Autocast shouldn't be on dtype float32

2026-04-16 00:49:40 +00:00 · 2025-03-25 19:05:03 -04:00
parent c5c07a40c5
commit 54d4de0e72
2 changed files with 7 additions and 10 deletions
--- a/library/lora_util.py
+++ b/library/lora_util.py
@@ -14,7 +14,7 @@ def initialize_urae(org_module: torch.nn.Module, lora_down: torch.nn.Module, lor

    weight = org_module.weight.data.to(device, dtype=torch.float32)
    
-    with torch.autocast(device.type, dtype=torch.float32):
+    with torch.autocast(device.type):
        # SVD decomposition
        V, S, Uh = torch.linalg.svd(weight, full_matrices=False)
        
@@ -58,7 +58,7 @@ def initialize_pissa(org_module: torch.nn.Module, lora_down: torch.nn.Module, lo

    weight = org_module.weight.data.clone().to(device, dtype=torch.float32)

-    with torch.autocast(device.type, dtype=torch.float32):
+    with torch.autocast(device.type):
        # USV^T = W <-> VSU^T = W^T, where W^T = weight.data in R^{out_channel, in_channel},
        V, S, Uh = torch.linalg.svd(weight, full_matrices=False)
        Vr = V[:, : rank]
--- a/networks/lora_flux.py
+++ b/networks/lora_flux.py
@@ -7,16 +7,13 @@
 # https://github.com/microsoft/LoRA/blob/main/loralib/layers.py
 # https://github.com/cloneofsimo/lora/blob/master/lora_diffusion/lora.py

-import math
 import os
-from typing import Dict, List, Optional, Tuple, Type, Union
+from typing import Dict, List, Optional, Type, Union
 from diffusers import AutoencoderKL
 from transformers import CLIPTextModel
-import numpy as np
 import torch
 from torch import Tensor
 from tqdm import tqdm
-import re
 from library.utils import setup_logging
 from library.lora_util import initialize_lora, initialize_pissa, initialize_urae

@@ -80,7 +77,7 @@ class LoRAModule(torch.nn.Module):
            )
            self.lora_up = torch.nn.ModuleList([torch.nn.Linear(self.lora_dim, split_dim, bias=False) for split_dim in split_dims])

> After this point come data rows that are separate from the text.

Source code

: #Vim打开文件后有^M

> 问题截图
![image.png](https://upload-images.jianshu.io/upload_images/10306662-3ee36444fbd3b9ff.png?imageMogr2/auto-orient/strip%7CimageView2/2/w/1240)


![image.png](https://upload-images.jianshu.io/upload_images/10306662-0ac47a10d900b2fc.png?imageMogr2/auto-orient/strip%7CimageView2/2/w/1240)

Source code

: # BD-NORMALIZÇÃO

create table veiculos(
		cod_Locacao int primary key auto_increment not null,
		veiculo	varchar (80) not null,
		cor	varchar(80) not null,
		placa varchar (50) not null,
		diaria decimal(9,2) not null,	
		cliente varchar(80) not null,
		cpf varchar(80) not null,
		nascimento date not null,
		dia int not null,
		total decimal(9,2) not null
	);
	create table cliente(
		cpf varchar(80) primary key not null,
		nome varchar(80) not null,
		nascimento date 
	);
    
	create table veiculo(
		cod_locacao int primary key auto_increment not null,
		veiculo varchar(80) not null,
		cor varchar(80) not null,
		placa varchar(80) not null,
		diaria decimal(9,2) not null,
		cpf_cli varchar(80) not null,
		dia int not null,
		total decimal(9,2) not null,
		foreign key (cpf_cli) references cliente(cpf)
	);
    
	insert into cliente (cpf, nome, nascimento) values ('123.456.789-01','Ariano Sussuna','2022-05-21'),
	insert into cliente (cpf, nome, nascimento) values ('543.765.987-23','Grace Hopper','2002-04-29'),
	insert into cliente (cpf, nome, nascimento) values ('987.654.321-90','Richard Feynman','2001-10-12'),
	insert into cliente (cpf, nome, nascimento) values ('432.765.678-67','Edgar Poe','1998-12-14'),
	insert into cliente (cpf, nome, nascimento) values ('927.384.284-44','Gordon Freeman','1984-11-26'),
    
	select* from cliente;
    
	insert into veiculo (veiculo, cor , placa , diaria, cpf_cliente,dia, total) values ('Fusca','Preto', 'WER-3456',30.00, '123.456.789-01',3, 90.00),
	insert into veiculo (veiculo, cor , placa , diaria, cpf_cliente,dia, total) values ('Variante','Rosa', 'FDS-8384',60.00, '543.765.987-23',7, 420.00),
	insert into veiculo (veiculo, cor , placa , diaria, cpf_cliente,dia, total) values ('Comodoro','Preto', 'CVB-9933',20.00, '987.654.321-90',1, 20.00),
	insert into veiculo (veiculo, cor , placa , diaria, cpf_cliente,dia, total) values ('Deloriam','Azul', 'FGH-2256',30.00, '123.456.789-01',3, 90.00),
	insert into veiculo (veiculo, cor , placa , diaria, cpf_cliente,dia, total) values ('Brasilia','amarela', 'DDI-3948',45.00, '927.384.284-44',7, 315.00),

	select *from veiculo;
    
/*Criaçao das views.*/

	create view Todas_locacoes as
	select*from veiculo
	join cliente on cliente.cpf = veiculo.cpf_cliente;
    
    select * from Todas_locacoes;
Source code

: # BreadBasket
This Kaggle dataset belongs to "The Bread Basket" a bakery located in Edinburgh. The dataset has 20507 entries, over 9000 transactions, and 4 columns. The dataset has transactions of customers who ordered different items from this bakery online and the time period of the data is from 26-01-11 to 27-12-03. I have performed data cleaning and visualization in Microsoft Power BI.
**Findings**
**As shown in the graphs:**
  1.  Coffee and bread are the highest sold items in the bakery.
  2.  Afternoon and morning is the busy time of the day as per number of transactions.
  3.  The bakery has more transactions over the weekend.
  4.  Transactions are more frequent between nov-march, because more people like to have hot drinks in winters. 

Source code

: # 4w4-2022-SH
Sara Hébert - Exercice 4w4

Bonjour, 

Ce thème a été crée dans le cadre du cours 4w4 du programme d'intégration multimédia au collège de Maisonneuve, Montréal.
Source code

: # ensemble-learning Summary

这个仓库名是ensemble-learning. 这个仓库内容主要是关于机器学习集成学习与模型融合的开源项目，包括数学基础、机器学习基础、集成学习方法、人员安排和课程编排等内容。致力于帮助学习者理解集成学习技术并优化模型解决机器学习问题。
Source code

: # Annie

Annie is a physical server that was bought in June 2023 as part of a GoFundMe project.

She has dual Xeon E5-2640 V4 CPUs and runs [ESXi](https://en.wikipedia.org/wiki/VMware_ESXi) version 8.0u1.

-        with torch.autocast(org_module.weight.device.type), torch.no_grad():
+        with torch.autocast("cuda"), torch.no_grad():
            self.initialize_weights(org_module)

        # same as microsoft's
@@ -99,7 +96,7 @@ class LoRAModule(torch.nn.Module):
                self._org_lora_up = self.lora_up.weight.data.detach().clone()
                self._org_lora_down = self.lora_down.weight.data.detach().clone()
            elif self.initialize == "pissa":
-                initialize_pissa(org_module, self.lora_down, self.lora_up, self.scale, self.lora_dim)
+                initialize_pissa(org_module, self.lora_down, self.lora_up, self.scale, self.lora_dim, device=torch.device("cuda"))
                # Need to store the original weights so we can get a plain LoRA out
                self._org_lora_up = self.lora_up.weight.data.detach().clone()
                self._org_lora_down = self.lora_down.weight.data.detach().clone()
@@ -115,7 +112,7 @@ class LoRAModule(torch.nn.Module):
                    self._org_lora_up = lora_up.weight.data.detach().clone()
                    self._org_lora_down = lora_down.weight.data.detach().clone()
                elif self.initialize == "pissa":
-                    initialize_pissa(org_module, lora_down, lora_up, self.scale, self.lora_dim)
+                    initialize_pissa(org_module, lora_down, lora_up, self.scale, self.lora_dim, device=torch.device("cuda"))
                    # Need to store the original weights so we can get a plain LoRA out
                    self._org_lora_up = lora_up.weight.data.detach().clone()
                    self._org_lora_down = lora_down.weight.data.detach().clone()
@@ -1090,7 +1087,7 @@ class LoRANetwork(torch.nn.Module):
        state_dict = self.state_dict()

        if self.initialize in ['pissa']:
-            loras: List[LoRAInfModule] = self.text_encoder_loras + self.unet_loras
+            loras: List[Union[LoRAModule, LoRAInfModule]] = self.text_encoder_loras + self.unet_loras
            def convert_pissa_to_standard_lora(trained_up: Tensor, trained_down: Tensor, orig_up: Tensor, orig_down: Tensor, rank: int):
                # Calculate ΔW = A'B' - AB
                delta_w = (trained_up @ trained_down) - (orig_up @ orig_down)